Data categorization often used in facial recognition has proven to be effective in resolving criminal cases. However, for accuracy purposes, there is a need for incorporating other mechanisms. There have been reports of false profiling and identification of crime because of data categorization. The common scenario is the profiling of the black community and its linkage to crime. Therefore, there is a need for continued research on developing categorization techniques that would eliminate bias.
To what extent do web-based data collection processes violate individual privacy?
The web-based data collection process is the most unsafe form of data collection that openly violates individual privacy. Web-based data collection algorithms force one to collect sensitive information about individuals while openly violating their privacy. All this information is hoarded to help in building predictive models. The key factors contributing to privacy issues in web-based data collection processes are that they are inherently open, and the exchange of information involves sensitive personal data. The information is collected through cookies, software downloads, web beacons, federated identity, and screen scraping. All these approaches are unknown to the users of the website, making them more vulnerable.

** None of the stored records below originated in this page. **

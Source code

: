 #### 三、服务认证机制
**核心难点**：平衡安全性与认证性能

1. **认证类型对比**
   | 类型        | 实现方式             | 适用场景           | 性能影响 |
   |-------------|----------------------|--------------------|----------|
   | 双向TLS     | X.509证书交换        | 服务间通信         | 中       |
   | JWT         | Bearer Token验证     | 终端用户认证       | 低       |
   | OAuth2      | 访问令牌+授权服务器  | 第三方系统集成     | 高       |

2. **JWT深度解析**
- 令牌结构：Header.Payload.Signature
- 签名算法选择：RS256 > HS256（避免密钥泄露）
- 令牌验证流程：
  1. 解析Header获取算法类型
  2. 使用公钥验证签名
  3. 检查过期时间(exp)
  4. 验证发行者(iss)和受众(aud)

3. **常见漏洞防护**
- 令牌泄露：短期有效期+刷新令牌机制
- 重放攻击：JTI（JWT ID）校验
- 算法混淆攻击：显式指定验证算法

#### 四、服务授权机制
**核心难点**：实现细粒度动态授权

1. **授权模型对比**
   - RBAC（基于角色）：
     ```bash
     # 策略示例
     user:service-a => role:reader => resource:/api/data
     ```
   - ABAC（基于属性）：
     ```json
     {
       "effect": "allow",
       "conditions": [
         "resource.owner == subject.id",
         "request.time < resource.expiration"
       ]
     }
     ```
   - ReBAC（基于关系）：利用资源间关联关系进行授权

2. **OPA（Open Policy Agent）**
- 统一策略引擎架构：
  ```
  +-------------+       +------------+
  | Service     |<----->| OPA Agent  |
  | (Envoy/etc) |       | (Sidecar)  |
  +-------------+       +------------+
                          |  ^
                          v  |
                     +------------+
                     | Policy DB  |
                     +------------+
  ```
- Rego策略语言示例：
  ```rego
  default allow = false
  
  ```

Most web-based data collection algorithms are unknown to users, and some unknowingly provide personal information that may even have financial implications. For instance, the 2017 Equifax breach compromised more than 140 million Americans’ personal identification information . Data breach is among the biggest ethical issues that show how web-based data collection can affect individual privacy. Consumers who never transacted were affected by the breach after it rippled through the financial system. As a result, the unauthorized web-based data mining exposed innocent consumers to the negative economic impacts of Equifax’s credit score
Is surveillance necessary to produce accurate, reliable, and large-scale data sets?

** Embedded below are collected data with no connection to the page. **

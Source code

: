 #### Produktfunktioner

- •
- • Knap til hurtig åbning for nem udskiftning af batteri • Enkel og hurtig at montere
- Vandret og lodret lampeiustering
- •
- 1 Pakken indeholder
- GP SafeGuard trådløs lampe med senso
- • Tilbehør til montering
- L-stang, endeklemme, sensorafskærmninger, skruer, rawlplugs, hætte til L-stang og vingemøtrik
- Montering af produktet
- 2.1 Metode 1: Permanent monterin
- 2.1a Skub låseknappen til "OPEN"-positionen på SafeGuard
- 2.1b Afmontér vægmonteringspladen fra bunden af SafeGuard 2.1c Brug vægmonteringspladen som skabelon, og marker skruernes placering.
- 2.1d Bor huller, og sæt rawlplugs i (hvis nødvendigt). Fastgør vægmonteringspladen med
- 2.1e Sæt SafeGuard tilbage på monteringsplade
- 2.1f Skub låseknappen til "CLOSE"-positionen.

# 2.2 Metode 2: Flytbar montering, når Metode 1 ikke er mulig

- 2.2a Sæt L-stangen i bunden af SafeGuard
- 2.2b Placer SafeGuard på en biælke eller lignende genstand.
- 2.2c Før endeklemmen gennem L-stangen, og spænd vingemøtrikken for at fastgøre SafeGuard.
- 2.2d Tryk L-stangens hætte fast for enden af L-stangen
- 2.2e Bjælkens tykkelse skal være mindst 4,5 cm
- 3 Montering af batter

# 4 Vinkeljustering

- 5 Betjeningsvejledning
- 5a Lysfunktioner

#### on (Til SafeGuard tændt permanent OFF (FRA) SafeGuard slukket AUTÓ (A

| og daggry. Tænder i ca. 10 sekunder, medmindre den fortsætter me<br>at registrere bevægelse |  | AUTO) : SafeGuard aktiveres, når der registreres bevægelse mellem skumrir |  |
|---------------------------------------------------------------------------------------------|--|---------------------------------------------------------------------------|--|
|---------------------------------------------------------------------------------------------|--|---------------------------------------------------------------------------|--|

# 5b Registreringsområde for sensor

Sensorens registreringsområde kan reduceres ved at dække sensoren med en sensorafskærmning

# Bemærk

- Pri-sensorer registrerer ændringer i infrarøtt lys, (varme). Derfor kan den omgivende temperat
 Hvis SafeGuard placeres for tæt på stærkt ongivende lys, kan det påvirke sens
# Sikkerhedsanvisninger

Surveillance focuses on tracking behaviors, activities, and information to gather information, direct or manage a phenomenon, or influence an event. Data surveillance helps government entities in formulating predictions and preparing for events in the future. Disease control and management is an example of areas where surveillance has found numerous applications. Surveillance is necessary for producing accurate, reliable, and large-scale data sets. For instance, since the outbreak of COVID-19, public health surveillance data continue to monitor the disease trends, detect the outbreak phases, and guide response activities. Countries are currently implementing COVID 19 action plans and policies and evaluating health interventions in response to the pandemic. For instance, At the peak of COVID-19 infections in the US, the government enhanced testing efforts to respond to the pandemic. The actions responded to a prediction made after data surveillance .
Recent technological developments have introduced new surveillance tools capable of producing large data sets and processing data for security purposes. The capacity of big data intensifies surveillance by expanding related data sets and analytical tools. The is a need to monitor aspects like risk management and control to determine the scope of surveillance and the speed through new techniques. The quest for pattern discovery in surveillance justifies the unprecedented data access . The introduction of new surveillance technologies increases surveillance capacity, and tools like CCTVs enhance data accuracy.
In conclusion, several companies are investing in data mining, analysis, and big data. All the investments are geared towards developing predictive algorithms that help determine customer needs. Most companies violate data privacy and protection policies. Users are the most affected group. Despite having data privacy policies and guidelines, users unknowingly give their data to websites through accepting cookies and signing up on websites. Therefore, data privacy remains a big concern as we move towards big data and artificial intelligence. More studies need to be done on creating awareness of data privacy, surveillance, and data protection policies. As we continue to look at the effects of data categorization and violation of data privacy by web-based data collection processes, it is the user’s role to maintain vigilance while using websites.
 Marc Pelteret and Jacques Ophoff. A review of information privacy and its importance to consumers and organizations. Informing Science: The International Journal of an Emerging Transdiscipline, 19. (2016), 277–301. DOI: https://doi.org/10.28945/3573
 Karen Hao. 2021. This is how we lost control of our faces. Retrieved November 1, 2021 from https://www.technologyreview.com/2021/02/05/1017388/ai-deep-learning-facial-recognition-data-history/.
 Cameron F. Kerry. 2018. Why protecting privacy is a losing game today—and how to change the game. (July 2018). Retrieved November 1, 2010 from https://www.brookings.edu/research/why-protecting-privacy-is-a-losing-game-today-and-how-to-change-the-game/.
 David R. Holtgrave, Sten H. Vermund, and Leana S. Wen. Potential benefits of expanded COVID-19 surveillance in the US. JAMA Network, 326, 5. (July 2021), 381-382. DOI: https://dx.doi.org/10.1001/jama.2021.11211
 David Lyon. Surveillance, Snowden, and Big Data: Capacities, consequences, critique. Big Data & Society, 1, 2. (July 2014), 1-13. DOI: https://doi.org/10.1177/2053951714541861.